## THE TASK
Once the pictures are removed, output the remaining entries exactly as given.

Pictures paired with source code
########

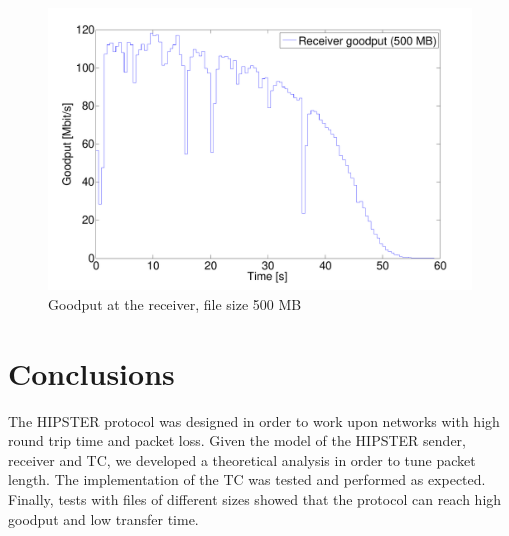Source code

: \documentclass[10pt,twocolumn]{article}
\begin{document}
\begin{figure}[h]
  \centering
  \includegraphics[width = 0.95\columnwidth, keepaspectratio]{tex/images/goodput_c1_500.pdf}
  \caption{Goodput at the receiver, file size 500 MB}
  \label{fig:goodput_500}
\end{figure}

\section{Conclusions}
The HIPSTER protocol was designed in order to work upon networks with high round trip time and packet loss. Given the model of the HIPSTER sender, receiver and TC, we developed a theoretical analysis in order to tune packet length. The implementation of the TC was tested and performed as expected. Finally, tests with files of different sizes showed that the protocol can reach high goodput and low transfer time.
\end{document}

########

## OUTPUT FOR THIS EXERCISE
Source code

: \documentclass[10pt,twocolumn]{article}
\begin{document}
\begin{figure}[h]
  \centering
  \includegraphics[width = 0.95\columnwidth, keepaspectratio]{tex/images/goodput_c1_500.pdf}
  \caption{Goodput at the receiver, file size 500 MB}
  \label{fig:goodput_500}
\end{figure}

\section{Conclusions}
The HIPSTER protocol was designed in order to work upon networks with high round trip time and packet loss. Given the model of the HIPSTER sender, receiver and TC, we developed a theoretical analysis in order to tune packet length. The implementation of the TC was tested and performed as expected. Finally, tests with files of different sizes showed that the protocol can reach high goodput and low transfer time.
\end{document}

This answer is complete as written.